Sonolências benignas atacam quando chega a altura de fazer uma lista de desejos, votos ou compromissos para o próximo ano. Naturalmente. Porque o que queremos é tudo. Tudo o que somos e desejamos, para nós e para os outros. Como é possível pôr isso numa lista? Sem esquecer coisas importantes que por aí vêm e que ainda nem suspeitamos o que são?
Como adivinhar o que nos vai acontecer ao dobrar uma esquina, com quem nos vamos cruzar ou os desejos que estão tão escondidos cá dentro que nem sequer sonhamos que lá estão?
É mais fácil descansar a cabeça e esperar que tudo aconteça sem as distrações dos improváveis delírios da imaginação. O que nos acontece todos os dias é bem mais surpreendente do que se pode esperar e há que estar livre para ver tudo sem reservas. 

segunda-feira, 5 de dezembro de 2016

espíritos iluminados

'Christmas Fun' - pen on paper (105x149 mm)
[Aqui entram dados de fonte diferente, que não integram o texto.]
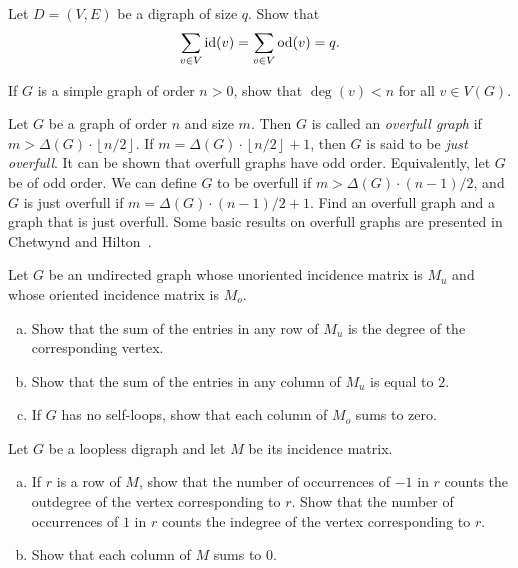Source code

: \begin{problem}
\item Let $D = (V, E)$ be a digraph of size $q$. Show that
  \[
  \sum_{v \in V} \operatorname*{id}(v)
  =
  \sum_{v \in V} \operatorname*{od}(v)
  =
  q.
  \]

\item If $G$ is a simple graph of order $n > 0$, show that
  $\deg(v) < n$ for all $v \in V(G)$.

\item Let $G$ be a graph of order $n$ and size $m$. Then $G$ is called
  an \emph{overfull graph} if
  $m > \Delta(G) \cdot \left\lfloor n / 2 \right\rfloor$. If
  $m = \Delta(G) \cdot \left\lfloor n / 2 \right\rfloor + 1$, then $G$
  is said to be \emph{just overfull}. It can be shown that overfull
  graphs have odd order. Equivalently, let $G$ be of odd order. We can
  define $G$ to be overfull if $m > \Delta(G) \cdot (n-1)/2$,
  and $G$ is just overfull if $m = \Delta(G) \cdot (n-1)/2 + 1$. Find
  an overfull graph and a graph that is just overfull. Some basic
  results on overfull graphs are presented in Chetwynd and
  Hilton~\cite{ChetwyndHilton1986}.

\item Let $G$ be an undirected graph whose unoriented incidence matrix
  is $M_u$ and whose oriented incidence matrix is $M_o$.
  \begin{enumerate}[(a)]
  \item Show that the sum of the entries in any row of $M_u$ is the
    degree of the corresponding vertex.

  \item Show that the sum of the entries in any column of $M_u$ is
    equal to $2$.

  \item If $G$ has no self-loops, show that each column of $M_o$ sums
    to zero.
  \end{enumerate}

\item Let $G$ be a loopless digraph and let $M$ be its incidence
  matrix.
  \begin{enumerate}[(a)]
  \item If $r$ is a row of $M$, show that the number of occurrences of
    $-1$ in $r$ counts the outdegree of the vertex corresponding to
    $r$. Show that the number of occurrences of $1$ in $r$ counts the
    indegree of the vertex corresponding to $r$.

  \item Show that each column of $M$ sums to $0$.
  \end{enumerate}


\end{problem}

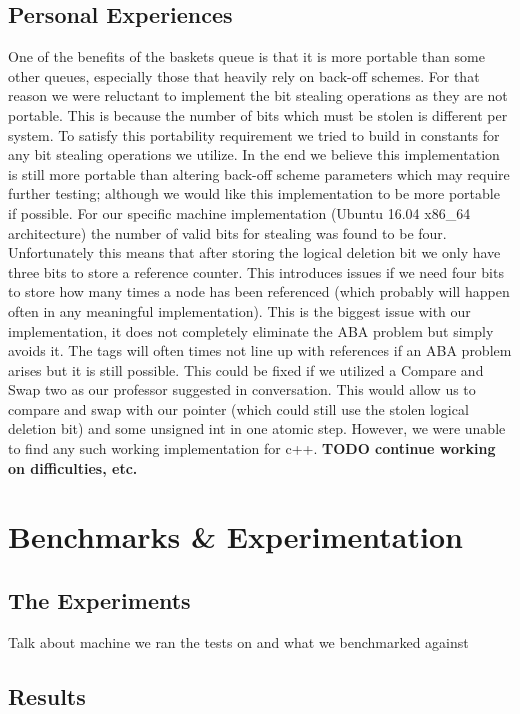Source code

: \documentclass[conference]{IEEEtran}
\begin{document}
\subsection{Personal Experiences}
One of the benefits of the baskets queue is that it is more portable than some other queues, especially those that heavily rely on back-off schemes.  For that reason we were reluctant to implement the bit stealing operations as they are not portable.  This is because the number of bits which must be stolen is different per system.  To satisfy this portability requirement we tried to build in constants for any bit stealing operations we utilize.  In the end we believe this implementation is still more portable than altering back-off scheme parameters which may require further testing; although we would like this implementation to be more portable if possible.  For our specific machine implementation (Ubuntu 16.04 x86\_64 architecture) the number of valid bits for stealing was found to be four.  Unfortunately this means that after storing the logical deletion bit we only have three bits to store a reference counter.  This introduces issues if we need four bits to store how many times a node has been referenced (which probably will happen often in any meaningful implementation).  This is the biggest issue with our implementation, it does not completely eliminate the ABA problem but simply avoids it.  The tags will often times not line up with references if an ABA problem arises but it is still possible.  This could be fixed if we utilized a Compare and Swap two as our professor suggested in conversation.  This would allow us to compare and swap with our pointer (which could still use the stolen logical deletion bit) and some unsigned int in one atomic step.  However, we were unable to find any such working implementation for c++.
\textbf{TODO continue working on difficulties, etc.}
\section{Benchmarks \& Experimentation}
\subsection{The Experiments}
Talk about machine we ran the tests on and what we benchmarked against
\subsection{Results}
\end{document}
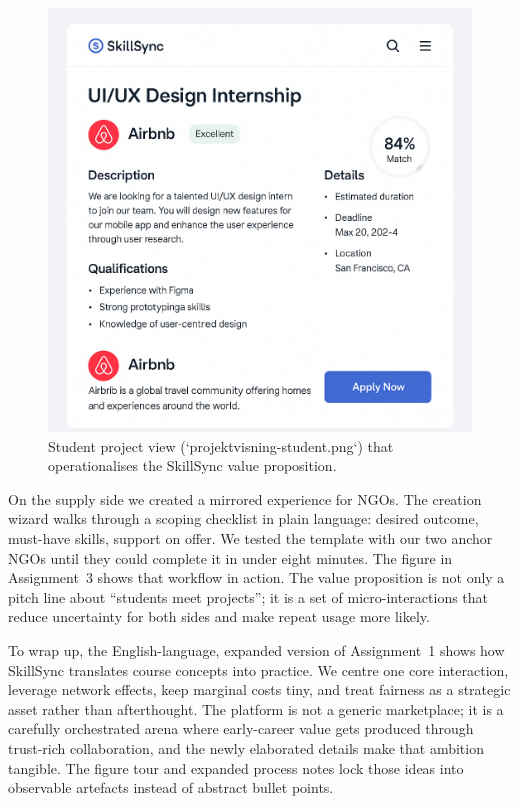 \begin{figure}[h]
  \centering
  \includegraphics[width=0.85\linewidth]{figures/opgave01/projektvisning-student.png}
  \caption{Student project view (`projektvisning-student.png`) that operationalises the SkillSync value proposition.}
  \label{fig:student-view}
\end{figure}

On the supply side we created a mirrored experience for NGOs. The creation wizard walks through a scoping checklist in plain language: desired outcome, must-have skills, support on offer. We tested the template with our two anchor NGOs until they could complete it in under eight minutes. The figure in Assignment~3 shows that workflow in action. The value proposition is not only a pitch line about ``students meet projects''; it is a set of micro-interactions that reduce uncertainty for both sides and make repeat usage more likely.

To wrap up, the English-language, expanded version of Assignment~1 shows how SkillSync translates course concepts into practice. We centre one core interaction, leverage network effects, keep marginal costs tiny, and treat fairness as a strategic asset rather than afterthought. The platform is not a generic marketplace; it is a carefully orchestrated arena where early-career value gets produced through trust-rich collaboration, and the newly elaborated details make that ambition tangible. The figure tour and expanded process notes lock those ideas into observable artefacts instead of abstract bullet points.
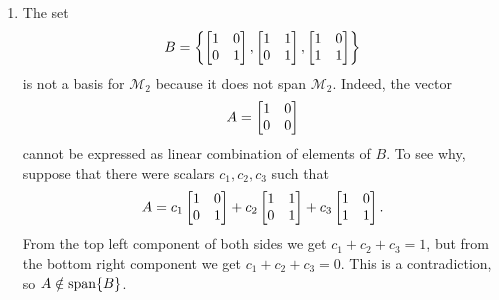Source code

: \documentclass{homework}
\begin{document}
	\question \begin{enumerate}
		\item The set
		\begin{equation*}
			B = \left\{\left[\begin{matrix}1&0\\0&1\end{matrix}\right], \left[\begin{matrix}1&1\\0&1\end{matrix}\right], \left[\begin{matrix}1&0\\1&1\end{matrix}\right]\right\}
		\end{equation*}
		is not a basis for $\mathcal{M}_2$ because it does not span $\mathcal{M}_2$. Indeed, the vector
		\begin{equation*}
			A = \left[\begin{matrix}1&0\\0&0\end{matrix}\right]
		\end{equation*}
		cannot be expressed as linear combination of elements of $B$. To see why, suppose that there were scalars $c_1,c_2,c_3$ such that
		\begin{equation*}
			A = c_1\left[\begin{matrix}1&0\\0&1\end{matrix}\right] +  c_2\left[\begin{matrix}1&1\\0&1\end{matrix}\right] + c_3\left[\begin{matrix}1&0\\1&1\end{matrix}\right].
		\end{equation*}
		From the top left component of both sides we get $c_1+c_2+c_3 = 1$, but from the bottom right component we get $c_1+c_2+c_3 = 0$. This is a contradiction, so $A \notin \mathrm{span}\{B\}$.
	\end{enumerate}
	
\end{document}
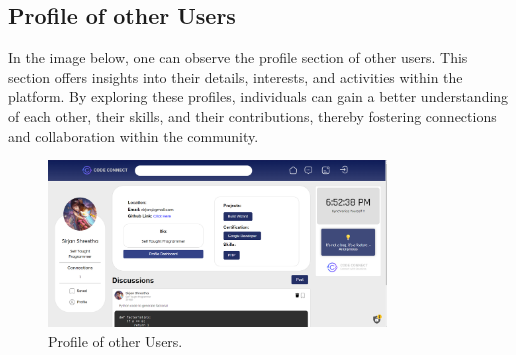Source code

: \subsection{Profile of other Users}
In the image below, one can observe the profile section of other users. This section offers insights into their details, interests, and activities within the platform. By exploring these profiles, individuals can gain a better understanding of each other, their skills, and their contributions, thereby fostering connections and collaboration within the community.
\begin{figure}[H]
    \centering
    \includegraphics[width=0.8\textwidth]{Outcome-ss/other-user-profile.png}
    \caption{Profile of other Users.}
    \label{fig:Profile of other Users}
\end{figure}

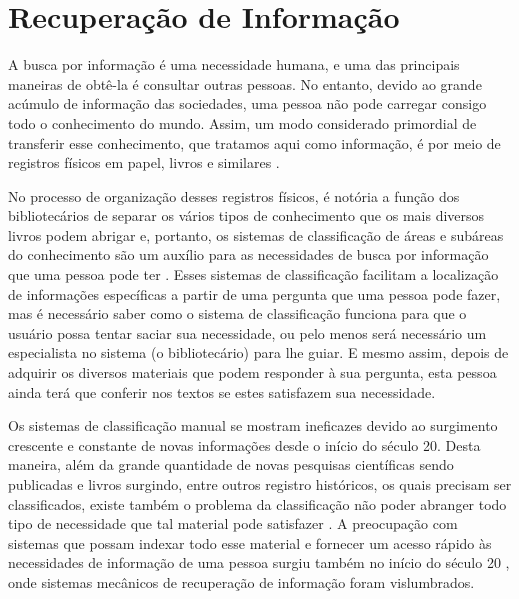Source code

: \section{Recuperação de Informação} \label{sec:RecuperaçãoInformação}



    A busca por informação é uma necessidade humana, e uma das principais maneiras de obtê-la é consultar outras pessoas.
    No entanto, devido ao grande acúmulo de informação das sociedades, uma pessoa não pode carregar consigo todo o conhecimento do mundo.
    Assim, um modo considerado primordial de transferir esse conhecimento, que tratamos aqui como informação, é por meio de registros físicos em papel, livros e similares \cite[p.~1]{Grossman2004IRAH}.
    
    No processo de organização desses registros físicos, é notória a função dos bibliotecários de separar os vários tipos de conhecimento que os mais diversos livros podem abrigar e, portanto, os sistemas de classificação de áreas e subáreas do conhecimento são um auxílio para as necessidades de busca por informação que uma pessoa pode ter \cite[p.~1]{Manning2008IIR} \cite[p.~1446]{Sanderson2012THIRR} \cite[p.~6]{Baeza-Yates1999}. 
    Esses sistemas de classificação facilitam a localização de informações específicas a partir de uma pergunta que uma pessoa pode fazer, mas é necessário saber como o sistema de classificação funciona para que o usuário possa tentar saciar sua necessidade, ou pelo menos será necessário um especialista no sistema (o bibliotecário) para lhe guiar.
    E mesmo assim, depois de adquirir os diversos materiais que podem responder à sua pergunta, esta pessoa ainda terá que conferir nos textos se estes satisfazem sua necessidade.
    
    
    Os sistemas de classificação manual se mostram ineficazes devido ao surgimento crescente e constante de novas informações \cite[p.~6]{Baeza-Yates1999} desde o início do século 20. 
    Desta maneira, além da grande quantidade de novas pesquisas científicas sendo publicadas e livros surgindo, entre outros registro históricos, os quais precisam ser classificados, existe também o problema da classificação não poder abranger todo tipo de necessidade que tal material pode satisfazer \cite[p.~1444]{Sanderson2012THIRR}. 
    A preocupação com sistemas que possam indexar todo esse material e fornecer um acesso rápido às necessidades de informação de uma pessoa surgiu também no início do século 20 \cite{Bush:1979:WMT:1113634.1113638}, onde sistemas mecânicos de recuperação de informação foram vislumbrados.
    
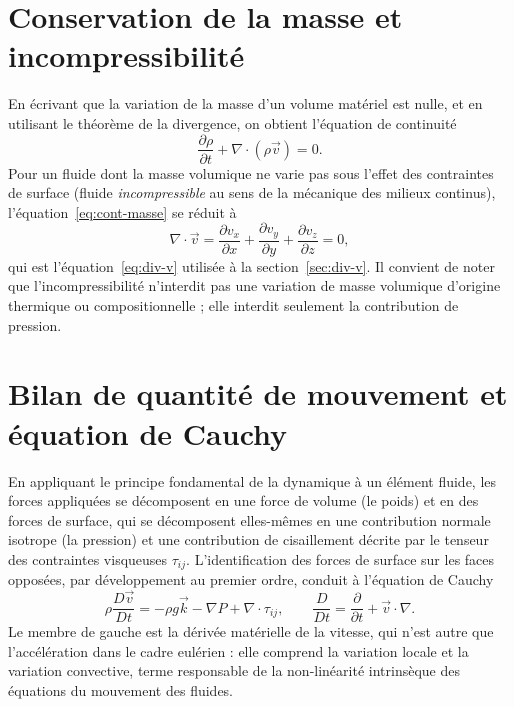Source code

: \documentclass[11pt,a4paper]{report}
\newcommand{\divg}{\nabla\!\cdot\!}
\begin{document}
\section{Conservation de la masse et incompressibilité}

En écrivant que la variation de la masse d'un volume matériel est nulle, et en utilisant le théorème de
la divergence, on obtient l'équation de continuité
\begin{equation}
\frac{\partial\rho}{\partial t} + \divg\left(\rho\vec{v}\right) = 0 .
\label{eq:cont-masse}
\end{equation}
Pour un fluide dont la masse volumique ne varie pas sous l'effet des contraintes de surface (fluide
\emph{incompressible} au sens de la mécanique des milieux continus), l'équation~\eqref{eq:cont-masse} se
réduit à
\begin{equation}
\divg\vec{v} = \frac{\partial v_x}{\partial x} + \frac{\partial v_y}{\partial y}
+ \frac{\partial v_z}{\partial z} = 0 ,
\label{eq:ann-div}
\end{equation}
qui est l'équation~\eqref{eq:div-v} utilisée à la section~\ref{sec:div-v}. Il convient de noter que
l'incompressibilité n'interdit pas une variation de masse volumique d'origine thermique ou
compositionnelle ; elle interdit seulement la contribution de pression.

\section{Bilan de quantité de mouvement et équation de Cauchy}

En appliquant le principe fondamental de la dynamique à un élément fluide, les forces appliquées se
décomposent en une force de volume (le poids) et en des forces de surface, qui se décomposent elles-mêmes
en une contribution normale isotrope (la pression) et une contribution de cisaillement décrite par le
tenseur des contraintes visqueuses \(\tau_{ij}\). L'identification des forces de surface sur les faces
opposées, par développement au premier ordre, conduit à l'équation de Cauchy
\begin{equation}
\rho\frac{D\vec{v}}{Dt} = -\rho g\vec{k} - \nabla P + \nabla\cdot\tau_{ij},
\qquad
\frac{D}{Dt} = \frac{\partial}{\partial t} + \vec{v}\cdot\nabla .
\label{eq:cauchy}
\end{equation}
Le membre de gauche est la dérivée matérielle de la vitesse, qui n'est autre que l'accélération dans le
cadre eulérien : elle comprend la variation locale et la variation convective, terme responsable de la
non-linéarité intrinsèque des équations du mouvement des fluides.
\end{document}
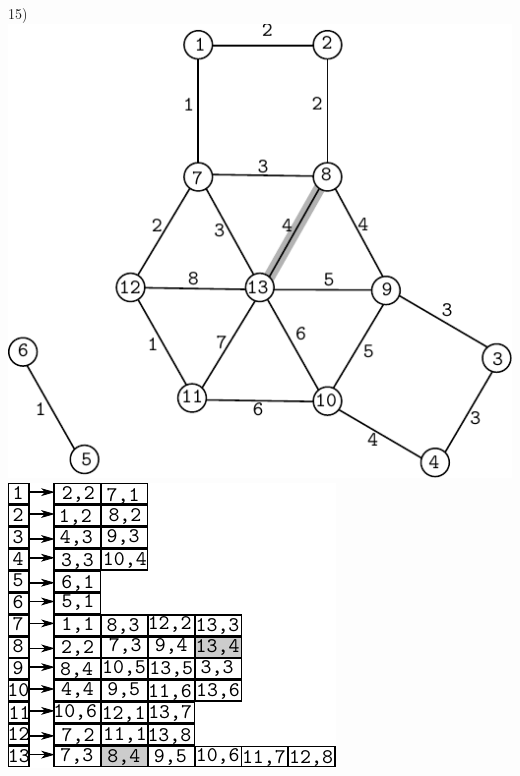 \documentclass{article}
\begin{document}
\begin{center}
15)\includegraphics[scale=0.6]{bottleneck/g15}
\hspace{5mm}
\includegraphics[scale=0.9]{bottleneck/l15}
\end{center}
\end{document}
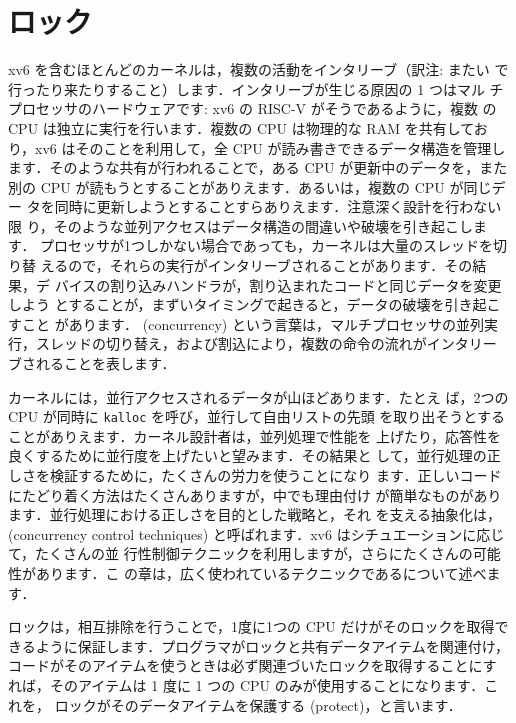 \chapter{ロック}
\label{CH:LOCK}

xv6 を含むほとんどのカーネルは，複数の活動をインタリーブ（訳注: またい
で行ったり来たりすること）します．インタリーブが生じる原因の 1 つはマル
チプロセッサのハードウェアです: xv6 の RISC-V がそうであるように，複数
の CPU は独立に実行を行います．複数の CPU は物理的な RAM を共有してお
り，xv6 はそのことを利用して，全 CPU が読み書きできるデータ構造を管理し
ます．そのような共有が行われることで，ある CPU が更新中のデータを，また
別の CPU が読もうとすることがありえます．あるいは，複数の CPU が同じデー
タを同時に更新しようとすることすらありえます．注意深く設計を行わない限
り，そのような並列アクセスはデータ構造の間違いや破壊を引き起こします．
プロセッサが1つしかない場合であっても，カーネルは大量のスレッドを切り替
えるので，それらの実行がインタリーブされることがあります．その結果，デ
バイスの割り込みハンドラが，割り込まれたコードと同じデータを変更しよう
とすることが，まずいタイミングで起きると，データの破壊を引き起こすこと
があります． (concurrency) という言葉は，マルチプロセッサの並列実
行，スレッドの切り替え，および割込により，複数の命令の流れがインタリー
ブされることを表します．

カーネルには，並行アクセスされるデータが山ほどあります．たとえ
ば，2つのCPU が同時に \texttt{kalloc} を呼び，並行して自由リストの先頭
を取り出そうとすることがありえます．カーネル設計者は，並列処理で性能を
上げたり，応答性を良くするために並行度を上げたいと望みます．その結果と
して，並行処理の正しさを検証するために，たくさんの労力を使うことになり
ます．正しいコードにたどり着く方法はたくさんありますが，中でも理由付け
が簡単なものがあります．並行処理における正しさを目的とした戦略と，それ
を支える抽象化は， (concurrency control
techniques) と呼ばれます．xv6 はシチュエーションに応じて，たくさんの並
行性制御テクニックを利用しますが，さらにたくさんの可能性があります．こ
の章は，広く使われているテクニックであるについて述べます．

ロックは，相互排除を行うことで，1度に1つの CPU だけがそのロックを取得で
きるように保証します．プログラマがロックと共有データアイテムを関連付け，
コードがそのアイテムを使うときは必ず関連づいたロックを取得することにす
れば，そのアイテムは 1 度に 1 つの CPU のみが使用することになります．これを，
ロックがそのデータアイテムを保護する (protect)，と言います．

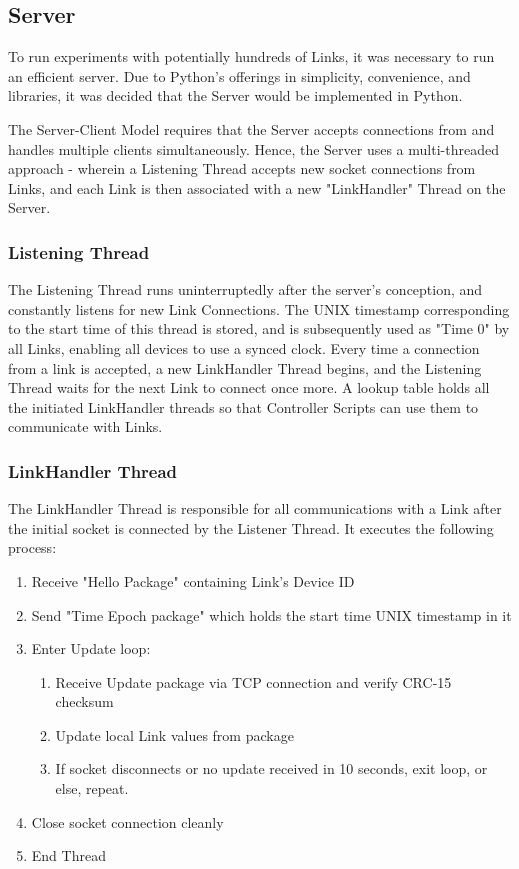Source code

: \documentclass[letterpaper, 10 pt, conference]{ieeeconf}  %
\begin{document}
\subsection{Server}

To run experiments with potentially hundreds of Links, it was necessary to run an efficient server. Due to Python's offerings in simplicity, convenience, and libraries, it was decided that the Server would be implemented in Python.

The Server-Client Model requires that the Server accepts connections from and handles multiple clients simultaneously. Hence, the Server uses a multi-threaded approach - wherein a Listening Thread accepts new socket connections from Links, and each Link is then associated with a new "LinkHandler" Thread on the Server. 
\\
\subsubsection{Listening Thread}
The Listening Thread runs uninterruptedly after the server's conception, and constantly listens for new Link Connections. The UNIX timestamp corresponding to the start time of this thread is stored, and is subsequently used as "Time 0" by all Links, enabling all devices to use a synced clock. Every time a connection from a link is accepted, a new LinkHandler Thread begins, and the Listening Thread waits for the next Link to connect once more. A lookup table holds all the initiated LinkHandler threads so that Controller Scripts can use them to communicate with Links.
\\
\subsubsection{LinkHandler Thread}
The LinkHandler Thread is responsible for all communications with a Link after the initial socket is connected by the Listener Thread. It executes the following process:

\begin{enumerate}
    \item Receive "Hello Package" containing Link's Device ID
    \item Send "Time Epoch package" which holds the start time UNIX timestamp in it
    \item Enter Update loop:
    \begin{enumerate}
        \item Receive Update package via TCP connection and verify CRC-15 checksum
        \item Update local Link values from package
        \item If socket disconnects or no update received in 10 seconds, exit loop, or else, repeat.
    \end{enumerate}
    \item Close socket connection cleanly
    \item End Thread
\end{enumerate}
\end{document}
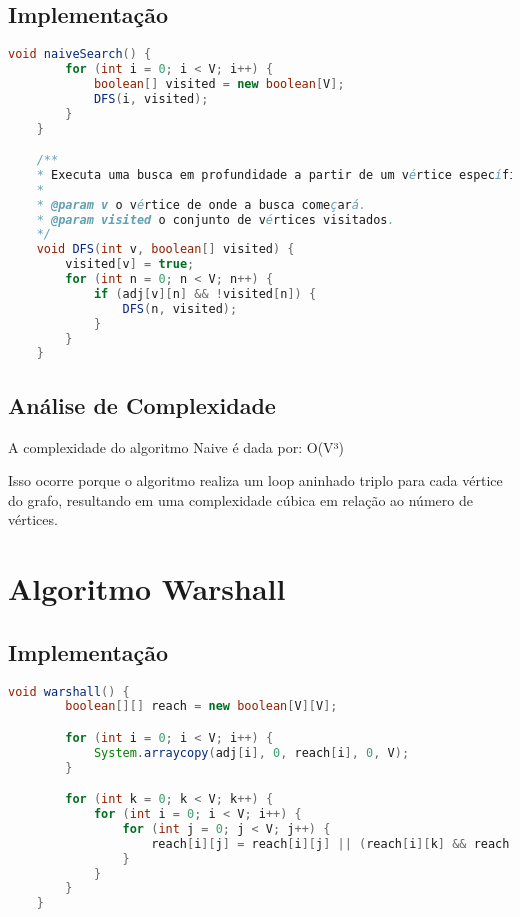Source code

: \documentclass{article}
\begin{document}
\subsection{Implementação}


\begin{lstlisting}[language=Java, caption=Implementação do algoritmo Naive]
    void naiveSearch() {
        for (int i = 0; i < V; i++) {
            boolean[] visited = new boolean[V];
            DFS(i, visited);
        }
    }

    /**
    * Executa uma busca em profundidade a partir de um vértice específico.
    *
    * @param v o vértice de onde a busca começará.
    * @param visited o conjunto de vértices visitados.
    */
    void DFS(int v, boolean[] visited) {
        visited[v] = true;
        for (int n = 0; n < V; n++) {
            if (adj[v][n] && !visited[n]) {
                DFS(n, visited);
            }
        }
    }
\end{lstlisting}

\subsection{Análise de Complexidade}
\vspace{10pt} %
    A complexidade do algoritmo Naive é dada por: O(V³)
    \vspace{10pt} %
    
    \par Isso ocorre porque o algoritmo realiza um loop aninhado triplo para cada vértice do grafo, resultando em uma complexidade cúbica em relação ao número de vértices.

\section{Algoritmo Warshall}


\subsection{Implementação}


\begin{lstlisting}[language=Java, caption=Implementação do algoritmo Warshall]
    void warshall() {
        boolean[][] reach = new boolean[V][V];

        for (int i = 0; i < V; i++) {
            System.arraycopy(adj[i], 0, reach[i], 0, V);
        }

        for (int k = 0; k < V; k++) {
            for (int i = 0; i < V; i++) {
                for (int j = 0; j < V; j++) {
                    reach[i][j] = reach[i][j] || (reach[i][k] && reach[k][j]);
                }
            }
        }
    }
\end{lstlisting}
\end{document}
Este ano o Festival das Luzes (Hanukkah) calha a 25 de Dezembro. Nos dias escuros de inverno, acende-se todos os dias uma vela para iluminar o mundo. Jesus também veio para trazer uma nova luz à nossa visão da vida. 
Nicolau, o bem-humorado Pai Natal, desperta a nossa boa disposição e esperança nos sonhos. Como crianças, acreditamos mais nesta altura. Renovamos o espírito da luz e deixamos que nos lembre a fé no potencial da vida.
Partilhamos refeições e presentes com os amigos e a família. Damos e recebemos. Aceitamos, ou permitimo-nos receber, essa luz que procuramos todos os dias, as ideias e os sonhos que perseguimos durante a vida. Descobrimos, no último mês do ano, que é de novo possível alimentar esperanças e deixarmo-nos inundar por essa parte do nosso espírito que mantém a luz acesa dentro de nós.
Lembramo-nos, uma vez por ano, do verdadeiro sentido da vida, do amor que se expande sempre e que tudo torna possível. É a inspiração que nos transporta para um novo ciclo a transbordar de possibilidades e escolhas diferentes.
Uma luz que não se apaga, mas que se esquece quando nos deixamos embalar pela parca e árida visão materialista do mundo. Por que não acabar e começar este e o próximo ano mantendo a nossa chama acesa?
Boas Festas, espíritos iluminados.

domingo, 16 de outubro de 2016

no limbo do domingo

Fotografia: Maria Isabel Mota
Domingos são aqueles dias de limbo, entre o lazer do fim-de-semana e a preparação para a agitação de um novo ciclo de trabalho. Entre o passado e o futuro, a pausa e a acção.
Aqui e agora, são momentos de escolha, de decisões, de karma (acção) a determinar os efeitos que se seguem.
Grandes oportunidades de crescimento pessoal e espiritual surgem logo na sexta-feira (viernes, vendredi ou o dia de Vénus), em que termina o trabalho e se corre para o oposto, o prazer; sábado (dia de Saturno), em que se descansa e se maturam as ideias e os sentimentos pessoais; e domingo (sunday), o dia do Sol e do reencontro com a lucidez e a acção.
Nada melhor do que um dia nublado e preguiçoso para nos presentear com a tranquilidade necessária para preparar mudanças. E o auxílio da fase da Lua para completar o processo.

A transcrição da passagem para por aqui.